Aveva la capacità incantatrice dell’affabulatore indomito e candido. Non accettava le storture e le brutture del mondo contro le quali si ergeva fiero e vulcanico: «un San Francesco della poesia assolutamente ed aspramente laica», come lo ritrasse splendidamente Luca Canali, ma sempre con “l’intima eleganza delle movenze” di un danzatore di parole in una quadreria.
Editore raffinatissimo e passionale: i suoi pregiati libri sono testimonianza civile ed etica di una vita che si fa visione nel momento stesso in cui disattende l’oblio.

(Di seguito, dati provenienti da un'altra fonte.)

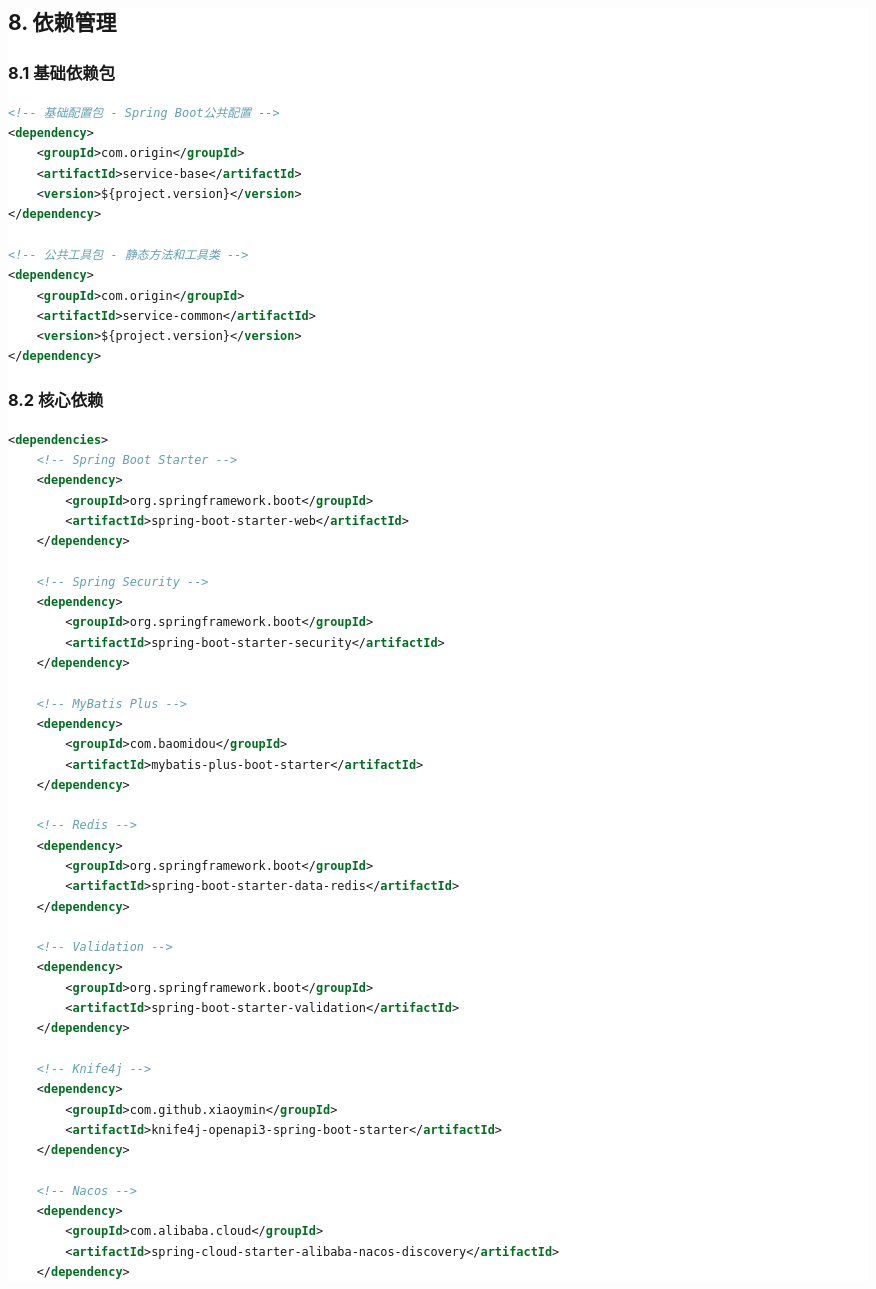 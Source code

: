 ## 8. 依赖管理

### 8.1 基础依赖包
```xml
<!-- 基础配置包 - Spring Boot公共配置 -->
<dependency>
    <groupId>com.origin</groupId>
    <artifactId>service-base</artifactId>
    <version>${project.version}</version>
</dependency>

<!-- 公共工具包 - 静态方法和工具类 -->
<dependency>
    <groupId>com.origin</groupId>
    <artifactId>service-common</artifactId>
    <version>${project.version}</version>
</dependency>
```

### 8.2 核心依赖
```xml
<dependencies>
    <!-- Spring Boot Starter -->
    <dependency>
        <groupId>org.springframework.boot</groupId>
        <artifactId>spring-boot-starter-web</artifactId>
    </dependency>
    
    <!-- Spring Security -->
    <dependency>
        <groupId>org.springframework.boot</groupId>
        <artifactId>spring-boot-starter-security</artifactId>
    </dependency>
    
    <!-- MyBatis Plus -->
    <dependency>
        <groupId>com.baomidou</groupId>
        <artifactId>mybatis-plus-boot-starter</artifactId>
    </dependency>
    
    <!-- Redis -->
    <dependency>
        <groupId>org.springframework.boot</groupId>
        <artifactId>spring-boot-starter-data-redis</artifactId>
    </dependency>
    
    <!-- Validation -->
    <dependency>
        <groupId>org.springframework.boot</groupId>
        <artifactId>spring-boot-starter-validation</artifactId>
    </dependency>
    
    <!-- Knife4j -->
    <dependency>
        <groupId>com.github.xiaoymin</groupId>
        <artifactId>knife4j-openapi3-spring-boot-starter</artifactId>
    </dependency>
    
    <!-- Nacos -->
    <dependency>
        <groupId>com.alibaba.cloud</groupId>
        <artifactId>spring-cloud-starter-alibaba-nacos-discovery</artifactId>
    </dependency>
```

È stato il mio maestro, la mia guida, un vero padre d’elezione, capace di insegnarmi con il suo entusiasmo e la sua nobiltà d’animo come l’uom s’etterna. Sono suo debitore, se la poesia è entrata nella mia vita e se provo ora a scrivere versi: trovai, da bambino, nella libreria dei miei genitori, una sua raccolta poetica, dal titolo Urlo di gabbiani (Biancamartina editrice, 1975), e rimasi affascinato da questa poesia che rivelava, già da allora, la sua tempra pura e combattiva, la sua propensione al bene e alla speranza, la sua viscerale ribellione contro qualsiasi ingiustizia:
L’alba che esplode
in ogni ritorno di spiagge
insegue il tramonto.
Il tuo volto,
intagliato di alghe,
ha intravvisto il veliero
dei pirati
arenarsi nell’isola
dei serpenti.
Le sirene non hanno
più musica nelle carni.
Nelle strade di neve
solo orme di lupi.
Nell’arcobaleno degli occhi
vampate di nostalgia.
Nell’oasi della speranza
sventola una bandiera
che ha conosciuto
il maestrale e lo scirocco.
“Non fiori ma opere di bene”
L’ho sempre immaginato come una creatura di porcellana, fragile ed indifesa sì, ma che resiste strenuamente agli urti incessanti della realtà, senza infrangersi, e che si consegna “come alito di concerti alla piega del vento”.
Ed ora ti immagino, caro Angelo, scintilla errante nel Tutto, come nella poesia L’enorme tempo scrivevi: «Dov’è sconfinata mia nonna, pensiero e azione di energie per novant’anni e poi enorme tempo, vigore di polvere?». Ecco sarai lì, nella luce, con i tuoi girasoli e le tue farfalle.